- DESCRIPTION OF THE TASK:
Pictures aside, please retype the whole listing word for word.

- RECORDS FOR THE TASK:
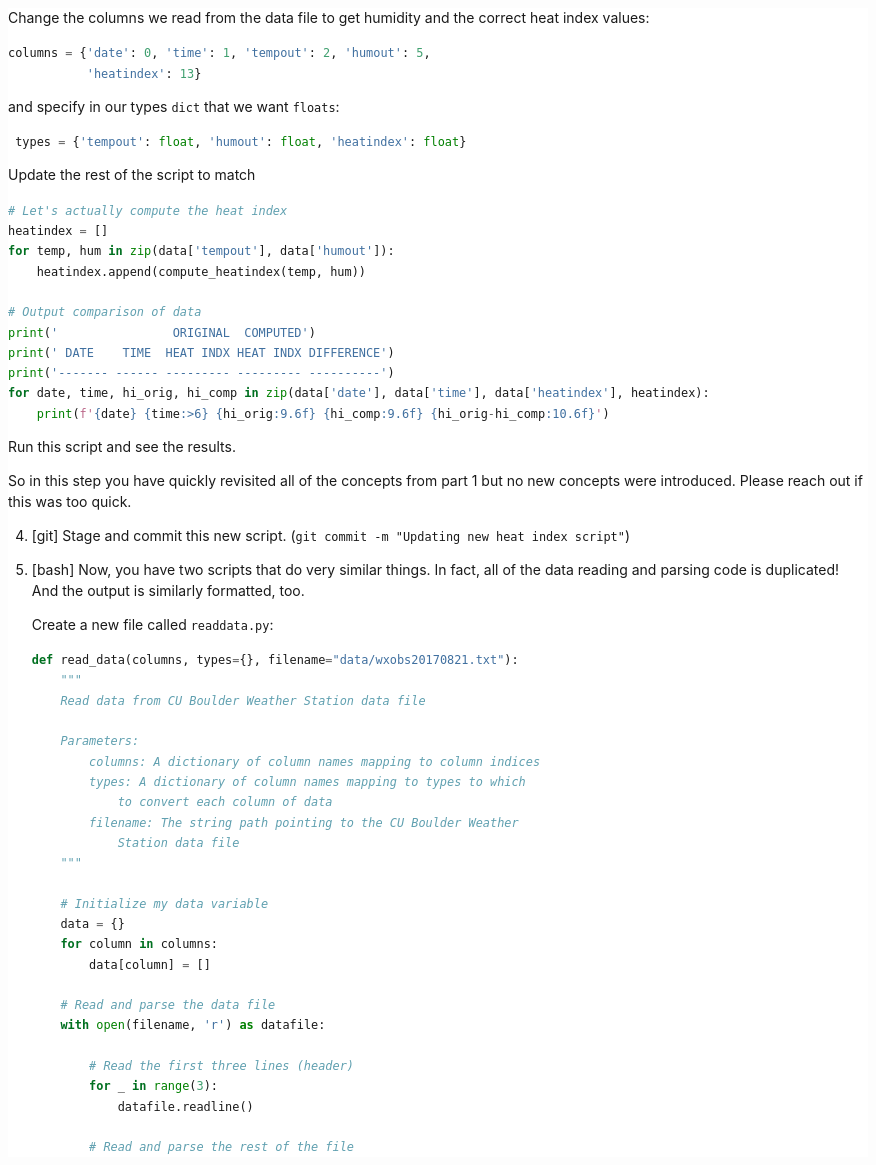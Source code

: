    Change the columns we read from the data file to get humidity and the correct heat index values:
   
   ```python
   columns = {'date': 0, 'time': 1, 'tempout': 2, 'humout': 5,
              'heatindex': 13}
   ```
   
   and specify in our types `dict` that we want `floats`:
   
   ```python
    types = {'tempout': float, 'humout': float, 'heatindex': float}
   ```

   Update the rest of the script to match
   
   ```python
   # Let's actually compute the heat index
   heatindex = []
   for temp, hum in zip(data['tempout'], data['humout']):
       heatindex.append(compute_heatindex(temp, hum))

   # Output comparison of data
   print('                ORIGINAL  COMPUTED')
   print(' DATE    TIME  HEAT INDX HEAT INDX DIFFERENCE')
   print('------- ------ --------- --------- ----------')
   for date, time, hi_orig, hi_comp in zip(data['date'], data['time'], data['heatindex'], heatindex):
       print(f'{date} {time:>6} {hi_orig:9.6f} {hi_comp:9.6f} {hi_orig-hi_comp:10.6f}')
   ```
   
   Run this script and see the results. 

   So in this step you have quickly revisited all of the concepts from part 1 but no new concepts were introduced. Please reach out if this was too quick.

4. [git] Stage and commit this new script.
   (`git commit -m "Updating new heat index script"`)

5. [bash] Now, you have two scripts that do very similar things.
   In fact, all of the data reading and parsing code is duplicated!
   And the output is similarly formatted, too.  
   
   Create a new file called `readdata.py`:
   
   ```python
   def read_data(columns, types={}, filename="data/wxobs20170821.txt"):
       """
       Read data from CU Boulder Weather Station data file
       
       Parameters:
           columns: A dictionary of column names mapping to column indices
           types: A dictionary of column names mapping to types to which
               to convert each column of data
           filename: The string path pointing to the CU Boulder Weather
               Station data file
       """

       # Initialize my data variable
       data = {}
       for column in columns:
           data[column] = []

       # Read and parse the data file
       with open(filename, 'r') as datafile:

           # Read the first three lines (header)
           for _ in range(3):
               datafile.readline()

           # Read and parse the rest of the file
   ```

- ANSWER BOX:
Source code

:    Change the columns we read from the data file to get humidity and the correct heat index values:
   
   ```python
   columns = {'date': 0, 'time': 1, 'tempout': 2, 'humout': 5,
              'heatindex': 13}
   ```
   
   and specify in our types `dict` that we want `floats`:
   
   ```python
    types = {'tempout': float, 'humout': float, 'heatindex': float}
   ```

   Update the rest of the script to match
   
   ```python
   # Let's actually compute the heat index
   heatindex = []
   for temp, hum in zip(data['tempout'], data['humout']):
       heatindex.append(compute_heatindex(temp, hum))

   # Output comparison of data
   print('                ORIGINAL  COMPUTED')
   print(' DATE    TIME  HEAT INDX HEAT INDX DIFFERENCE')
   print('------- ------ --------- --------- ----------')
   for date, time, hi_orig, hi_comp in zip(data['date'], data['time'], data['heatindex'], heatindex):
       print(f'{date} {time:>6} {hi_orig:9.6f} {hi_comp:9.6f} {hi_orig-hi_comp:10.6f}')
   ```
   
   Run this script and see the results. 

   So in this step you have quickly revisited all of the concepts from part 1 but no new concepts were introduced. Please reach out if this was too quick.

4. [git] Stage and commit this new script.
   (`git commit -m "Updating new heat index script"`)

5. [bash] Now, you have two scripts that do very similar things.
   In fact, all of the data reading and parsing code is duplicated!
   And the output is similarly formatted, too.  
   
   Create a new file called `readdata.py`:
   
   ```python
   def read_data(columns, types={}, filename="data/wxobs20170821.txt"):
       """
       Read data from CU Boulder Weather Station data file
       
       Parameters:
           columns: A dictionary of column names mapping to column indices
           types: A dictionary of column names mapping to types to which
               to convert each column of data
           filename: The string path pointing to the CU Boulder Weather
               Station data file
       """

       # Initialize my data variable
       data = {}
       for column in columns:
           data[column] = []

       # Read and parse the data file
       with open(filename, 'r') as datafile:

           # Read the first three lines (header)
           for _ in range(3):
               datafile.readline()

           # Read and parse the rest of the file
   ```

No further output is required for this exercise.